• Directions:
Going through the data below, please show each line containing the string "WebServer".

[Opening Study material section]

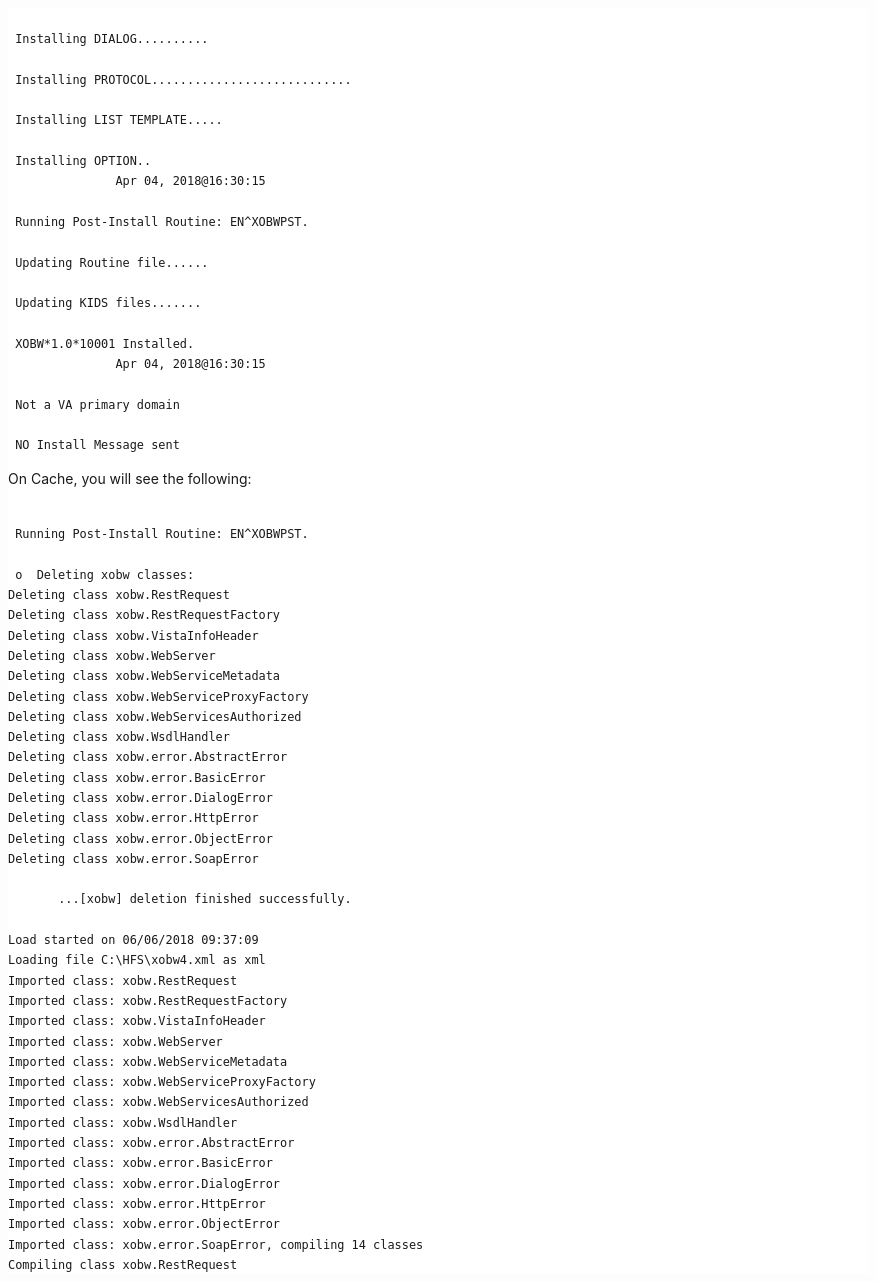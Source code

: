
 ```
 
 Installing DIALOG..........
 
 Installing PROTOCOL............................
 
 Installing LIST TEMPLATE.....
 
 Installing OPTION..
               Apr 04, 2018@16:30:15
 
 Running Post-Install Routine: EN^XOBWPST.
 
 Updating Routine file......
 
 Updating KIDS files.......
 
 XOBW*1.0*10001 Installed. 
               Apr 04, 2018@16:30:15
 
 Not a VA primary domain
 
 NO Install Message sent 
```

On Cache, you will see the following:
```

 Running Post-Install Routine: EN^XOBWPST.

 o  Deleting xobw classes:
Deleting class xobw.RestRequest
Deleting class xobw.RestRequestFactory
Deleting class xobw.VistaInfoHeader
Deleting class xobw.WebServer
Deleting class xobw.WebServiceMetadata
Deleting class xobw.WebServiceProxyFactory
Deleting class xobw.WebServicesAuthorized
Deleting class xobw.WsdlHandler
Deleting class xobw.error.AbstractError
Deleting class xobw.error.BasicError
Deleting class xobw.error.DialogError
Deleting class xobw.error.HttpError
Deleting class xobw.error.ObjectError
Deleting class xobw.error.SoapError

       ...[xobw] deletion finished successfully.

Load started on 06/06/2018 09:37:09
Loading file C:\HFS\xobw4.xml as xml
Imported class: xobw.RestRequest
Imported class: xobw.RestRequestFactory
Imported class: xobw.VistaInfoHeader
Imported class: xobw.WebServer
Imported class: xobw.WebServiceMetadata
Imported class: xobw.WebServiceProxyFactory
Imported class: xobw.WebServicesAuthorized
Imported class: xobw.WsdlHandler
Imported class: xobw.error.AbstractError
Imported class: xobw.error.BasicError
Imported class: xobw.error.DialogError
Imported class: xobw.error.HttpError
Imported class: xobw.error.ObjectError
Imported class: xobw.error.SoapError, compiling 14 classes
Compiling class xobw.RestRequest
```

[Closing Study material section]

• Response to the exercise:
Deleting class xobw.WebServer
Imported class: xobw.WebServer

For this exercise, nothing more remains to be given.